Someone knocked on the front door.
David chucked the half-smoked cigarette down the garbage disposal, then carried his coffee mug to the door. There were curtains covering the vertical strip of glass beside the door, which he pulled aside. Three figures stood on the porch. A sleek black sedan was parked out in the street by the mailbox. He thought they might be cops or federal agents.
He unlocked the door and opened it. The man in the center, flanked by two men in dark suits, wore a tweed sports coat with suede patches on the elbows and a garish pink bow tie over a blue-and-white checked shirt. He was dark-skinned, slender, nervous-looking. The man’s face was narrow and pinched, though somehow not unfriendly.
“Mr. David Arlen?” the man said, extending a laminated badge with his photo on it for David’s inspection. He spoke with a heavy Indian accent. “My name is Dr. Sanjay Kapoor.

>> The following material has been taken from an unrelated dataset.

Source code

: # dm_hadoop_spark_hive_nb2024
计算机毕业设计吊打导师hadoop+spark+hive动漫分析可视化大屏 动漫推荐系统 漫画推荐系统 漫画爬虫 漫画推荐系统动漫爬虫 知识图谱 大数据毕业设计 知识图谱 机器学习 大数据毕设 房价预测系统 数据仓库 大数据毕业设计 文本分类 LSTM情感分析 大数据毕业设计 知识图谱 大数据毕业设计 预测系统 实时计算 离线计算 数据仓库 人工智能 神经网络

I am the head epidemiologist and director of the recently established Washington branch of the Centers for Disease Control and Prevention’s Office of Infectious Diseases.”
“The CDC?”
“You are the husband of Kathleen Arlen, is that correct? She is still located at this residence?”

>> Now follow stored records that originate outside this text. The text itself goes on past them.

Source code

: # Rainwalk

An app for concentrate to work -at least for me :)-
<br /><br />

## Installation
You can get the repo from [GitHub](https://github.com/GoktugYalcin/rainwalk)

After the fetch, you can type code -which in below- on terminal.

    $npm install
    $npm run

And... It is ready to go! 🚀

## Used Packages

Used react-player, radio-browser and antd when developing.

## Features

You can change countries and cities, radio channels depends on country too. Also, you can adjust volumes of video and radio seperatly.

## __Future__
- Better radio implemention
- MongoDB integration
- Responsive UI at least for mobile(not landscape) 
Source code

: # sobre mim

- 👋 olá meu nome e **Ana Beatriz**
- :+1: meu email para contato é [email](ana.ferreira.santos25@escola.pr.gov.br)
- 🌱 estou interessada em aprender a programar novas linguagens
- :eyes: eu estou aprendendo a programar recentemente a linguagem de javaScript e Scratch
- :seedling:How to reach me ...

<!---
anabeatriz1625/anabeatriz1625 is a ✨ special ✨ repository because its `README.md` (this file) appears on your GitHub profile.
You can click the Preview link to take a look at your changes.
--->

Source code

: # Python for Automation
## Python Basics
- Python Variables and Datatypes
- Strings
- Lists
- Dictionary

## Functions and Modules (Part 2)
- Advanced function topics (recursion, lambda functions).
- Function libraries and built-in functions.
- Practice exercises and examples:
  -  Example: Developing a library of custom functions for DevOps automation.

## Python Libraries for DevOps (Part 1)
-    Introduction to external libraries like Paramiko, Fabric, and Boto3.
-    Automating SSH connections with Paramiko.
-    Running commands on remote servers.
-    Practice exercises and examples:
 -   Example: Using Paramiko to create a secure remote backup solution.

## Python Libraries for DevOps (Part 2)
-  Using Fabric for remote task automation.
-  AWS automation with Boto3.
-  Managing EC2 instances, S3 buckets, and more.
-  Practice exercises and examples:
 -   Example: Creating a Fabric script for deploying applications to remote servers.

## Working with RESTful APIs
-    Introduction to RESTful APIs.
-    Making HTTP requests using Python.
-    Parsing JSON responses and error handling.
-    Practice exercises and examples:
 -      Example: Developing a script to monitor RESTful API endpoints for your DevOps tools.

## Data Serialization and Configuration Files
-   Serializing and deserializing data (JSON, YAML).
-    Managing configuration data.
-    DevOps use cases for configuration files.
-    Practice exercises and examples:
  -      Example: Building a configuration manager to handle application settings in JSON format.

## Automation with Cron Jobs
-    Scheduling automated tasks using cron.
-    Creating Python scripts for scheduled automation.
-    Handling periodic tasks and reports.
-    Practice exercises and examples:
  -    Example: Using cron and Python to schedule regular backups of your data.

“I think you’d better tell me what this is—”
“Hon?” Kathy said, coming down the hall in a pink terrycloth bathrobe. “What’s going on?”
“Mrs. Arlen?” Dr. Kapoor said, peering past David.
“Yes.” She came up beside David, and he put a hand on her shoulder.
“These guys are with the CDC, hon,” David said.
Dr. Kapoor repeated his introduction again, then said, “I came here to speak candidly with you, Mrs. Arlen.” His dark eyes shifted toward David. “You and your husband, of course.”
“What’s wrong?” she said.
“You subjected to a blood test at the Spring Hill Medical Center this past quarter,” Dr. Kapoor said.
“Yes,” she said. “But I was told I was okay. The blood test came back negative.”
“Is she sick?” David said. He pulled Kathy away from the door and took a step in front of her. She hugged his arm.
“No, Mr. Arlen.” Astoundingly, Dr. Kapoor’s pinched face broke into a smile. A silver incisor glittered like tinsel. “Quite the opposite, in fact. May we come in?”